* **What the exercise asks**: Check every line below, and copy those that include "Huge".

* **Data extracts**:
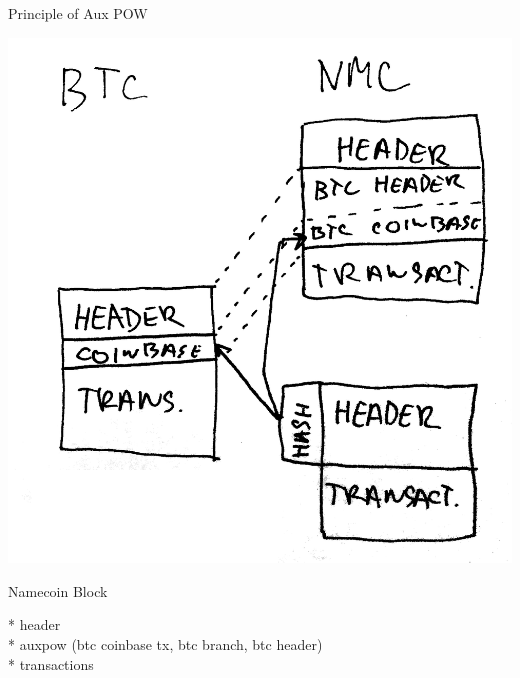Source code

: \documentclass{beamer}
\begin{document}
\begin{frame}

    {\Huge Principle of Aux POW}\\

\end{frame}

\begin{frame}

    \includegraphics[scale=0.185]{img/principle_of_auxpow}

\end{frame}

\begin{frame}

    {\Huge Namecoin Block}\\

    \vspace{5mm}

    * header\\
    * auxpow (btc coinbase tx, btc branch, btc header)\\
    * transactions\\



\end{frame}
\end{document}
* * *
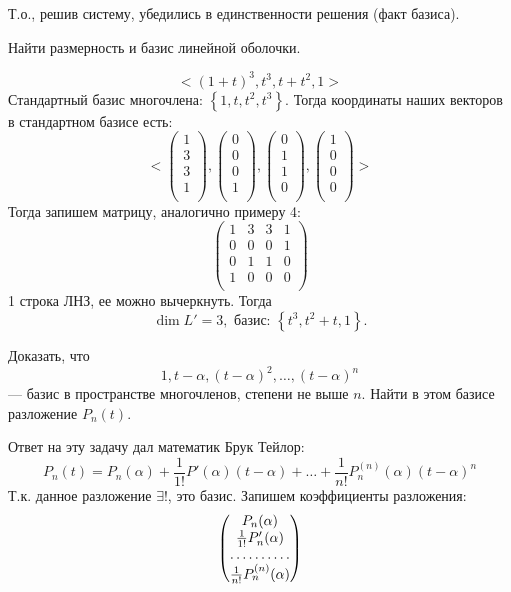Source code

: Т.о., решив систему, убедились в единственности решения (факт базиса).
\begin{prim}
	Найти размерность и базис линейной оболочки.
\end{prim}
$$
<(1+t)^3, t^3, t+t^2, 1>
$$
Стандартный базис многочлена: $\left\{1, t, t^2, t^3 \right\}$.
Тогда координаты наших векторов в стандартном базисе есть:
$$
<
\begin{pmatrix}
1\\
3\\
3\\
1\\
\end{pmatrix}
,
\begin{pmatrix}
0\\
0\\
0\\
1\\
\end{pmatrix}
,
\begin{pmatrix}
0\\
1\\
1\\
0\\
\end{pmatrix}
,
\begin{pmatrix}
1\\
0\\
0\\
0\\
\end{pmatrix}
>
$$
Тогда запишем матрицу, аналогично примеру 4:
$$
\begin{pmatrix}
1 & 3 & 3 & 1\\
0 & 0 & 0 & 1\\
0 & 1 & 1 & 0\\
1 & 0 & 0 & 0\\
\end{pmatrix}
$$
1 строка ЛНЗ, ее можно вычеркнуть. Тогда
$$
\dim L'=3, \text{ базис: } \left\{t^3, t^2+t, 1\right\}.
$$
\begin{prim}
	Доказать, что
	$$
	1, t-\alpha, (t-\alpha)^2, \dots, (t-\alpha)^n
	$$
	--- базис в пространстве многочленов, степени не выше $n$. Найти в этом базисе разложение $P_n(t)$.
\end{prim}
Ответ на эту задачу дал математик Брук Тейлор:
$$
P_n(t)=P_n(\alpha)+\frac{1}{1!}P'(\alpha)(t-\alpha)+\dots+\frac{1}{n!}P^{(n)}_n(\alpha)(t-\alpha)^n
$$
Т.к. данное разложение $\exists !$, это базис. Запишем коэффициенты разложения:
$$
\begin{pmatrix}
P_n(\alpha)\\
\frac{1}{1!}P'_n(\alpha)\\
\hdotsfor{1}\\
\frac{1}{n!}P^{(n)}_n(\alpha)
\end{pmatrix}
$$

* **Response**:
    {\Huge Principle of Aux POW}\\
    {\Huge Namecoin Block}\\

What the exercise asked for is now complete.